What is the 3 sigma upper limit on the scatter?
mean_samples, scatter_samples = result['samples'].transpose()
# get 3 sigma quantile
quantile = scipy.stats.norm().cdf(3)
# look at the value:
print('scatter is < %.4f km/s at 3 sigma (%.3f%% quantile)' % (scipy.stats.mstats.mquantiles(scatter_samples, quantile), quantile*100))
scatter is < 30.9846 km/s at 3 sigma (99.865% quantile)
/tmp/ipykernel_1120772/3744159922.py:7: DeprecationWarning: Conversion of an array with ndim > 0 to a scalar is deprecated, and will error in future.
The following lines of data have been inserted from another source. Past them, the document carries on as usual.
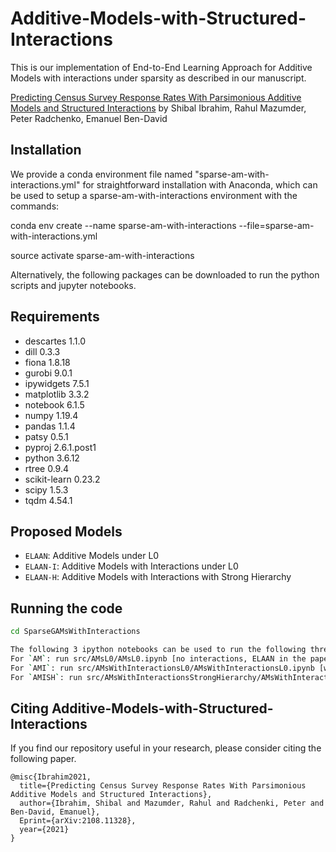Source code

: # Additive-Models-with-Structured-Interactions

This is our implementation of End-to-End Learning Approach for Additive Models with interactions under sparsity as described in our manuscript.

[Predicting Census Survey Response Rates With Parsimonious Additive Models and Structured Interactions](http://arxiv.org/abs/2108.11328) by Shibal Ibrahim, Rahul Mazumder, Peter Radchenko, Emanuel Ben-David

## Installation
We provide a conda environment file named "sparse-am-with-interactions.yml" for straightforward installation with Anaconda, which can be used to setup a sparse-am-with-interactions environment with the commands:

conda env create --name sparse-am-with-interactions --file=sparse-am-with-interactions.yml

source activate sparse-am-with-interactions

Alternatively, the following packages can be downloaded to run the python scripts and jupyter notebooks.

## Requirements
* descartes                 1.1.0
* dill                      0.3.3 
* fiona                     1.8.18
* gurobi                    9.0.1 
* ipywidgets                7.5.1
* matplotlib                3.3.2 
* notebook                  6.1.5
* numpy                     1.19.4 
* pandas                    1.1.4
* patsy                     0.5.1
* pyproj                    2.6.1.post1
* python                    3.6.12 
* rtree                     0.9.4
* scikit-learn              0.23.2
* scipy                     1.5.3
* tqdm                      4.54.1
 
## Proposed Models
* `ELAAN`: Additive Models under L0
* `ELAAN-I`: Additive Models with Interactions under L0
* `ELAAN-H`: Additive Models with Interactions with Strong Hierarchy

## Running the code

```bash
cd SparseGAMsWithInteractions

The following 3 ipython notebooks can be used to run the following three models:
For `AM`: run src/AMsL0/AMsL0.ipynb [no interactions, ELAAN in the paper]
For `AMI`: run src/AMsWithInteractionsL0/AMsWithInteractionsL0.ipynb [with interactions, ELAAN-I in the paper]
For `AMISH`: run src/AMsWithInteractionsStrongHierarchy/AMsWithInteractionsStrongHierarchy.ipynb [with hierarchical interactions, ELAAN-H in the paper]
```

## Citing Additive-Models-with-Structured-Interactions
If you find our repository useful in your research, please consider citing the following paper.

```
@misc{Ibrahim2021,
  title={Predicting Census Survey Response Rates With Parsimonious Additive Models and Structured Interactions},
  author={Ibrahim, Shibal and Mazumder, Rahul and Radchenki, Peter and Ben-David, Emanuel},
  Eprint={arXiv:2108.11328},
  year={2021}
}
```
Ensure you extract a single element from your array before performing this operation. (Deprecated NumPy 1.25.)
print('scatter is < %.4f km/s at 3 sigma (%.3f%% quantile)' % (scipy.stats.mstats.mquantiles(scatter_samples, quantile), quantile*100))
plt.subplot(2, 1, 1)
plt.errorbar(x=values, xerr=[values_lo, values_hi], y=range(n_data),
marker='o', ls=' ', color='orange')
plt.xlim(-100, 100)
plt.subplot(2, 1, 2)
plt.xlim(-100, 100)
from ultranest.plot import PredictionBand
x = np.linspace(-100, 100, 400)
band = PredictionBand(x)
bandc = PredictionBand(x)
for params in sampler.results['samples'][:40]:
mean, scatter = params
band.add(scipy.stats.norm(mean, scatter).pdf(x))
band.shade(color='k', alpha=0.1)
Try adjusting the number of live points (min_num_live_points) and effective sample size (min_ess) parameters above to decrease the uncertainties.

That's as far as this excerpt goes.